After removing the redundant variables, we train a random forest classifier to predict the review scores. However, since the review scores are imbalanced (reviewers tend to give high scores), we upsample the classes of small sample size before training the classifier.

In [13]:
from sklearn.utils import resample

train_resampled_list = []
max_samples = train[resp].value_counts().max() \
    # Find the class with maximum number of samples
for i in range(5):
    resampled = resample(train[train[resp] == i], n_samples=max_samples)  # Upsample
    train_resampled_list.append(resampled)  # Add upsampled data to the transformed list

train_resampled = pd.DataFrame(pd.concat(train_resampled_list, ignore_index=True)) \
    # Concatenate upsampled data

X_train = train_resampled.drop([resp], 1)
y_train = train_resampled[resp]
X_test = test.drop([resp], 1)
y_test = test[resp]

In [14]:
from sklearn.ensemble import RandomForestClassifier
from sklearn.metrics import log_loss


clf = RandomForestClassifier()
clf.fit(X_train, y_train)
y_pred = clf.predict_proba(X_test)
log_loss(y_test, y_pred)

1.3014864494413203

We can use `GridSearchCV` to tune the parameters of the estimator based on the train set. Notice that we use the logarithmic loss as the evaluation metric; thus, we need to redefine the scorer.

In [15]:
from sklearn.metrics import make_scorer
from sklearn.model_selection import GridSearchCV


estimator = RandomForestClassifier()
param_grid = {
    'n_estimators': [250, 500],
    'min_samples_leaf': [1, 5, 10]
}
scoring = make_scorer(log_loss, False, True)
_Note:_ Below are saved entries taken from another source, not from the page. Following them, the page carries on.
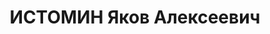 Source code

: ---
title: ИСТОМИН Яков Алексеевич
description: "Род. в 1877, г. Харьков. Проживал: г. Свердловск. Облплан, зам.председателя\
  \ \n  Арестован 18.09.1937. Приговор: 21.01.1938 – 10 лет тюр.закл. (5л.п/п)"
---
clf = GridSearchCV(estimator, param_grid, scoring, cv=5)
clf.fit(X_train, y_train)
clf.best_estimator_

RandomForestClassifier(bootstrap=True, class_weight=None, criterion='gini',
            max_depth=None, max_features='auto', max_leaf_nodes=None,
            min_impurity_split=1e-07, min_samples_leaf=1,
            min_samples_split=2, min_weight_fraction_leaf=0.0,
            n_estimators=250, n_jobs=1, oob_score=False, random_state=None,
            verbose=0, warm_start=False)

Finally, we use the best estimator to predict the review scores of the test set.

In [16]:
y_pred = clf.best_estimator_.predict_proba(X_test)
log_loss(y_test, y_pred)

0.54126133477354821

To further enhance the prediction accuracy, the reviews data can be incorporated as well. It may contain useful information such as the number of reviews made by return customers and the keywords leading to high review scores. This will be considered in the second part of this project.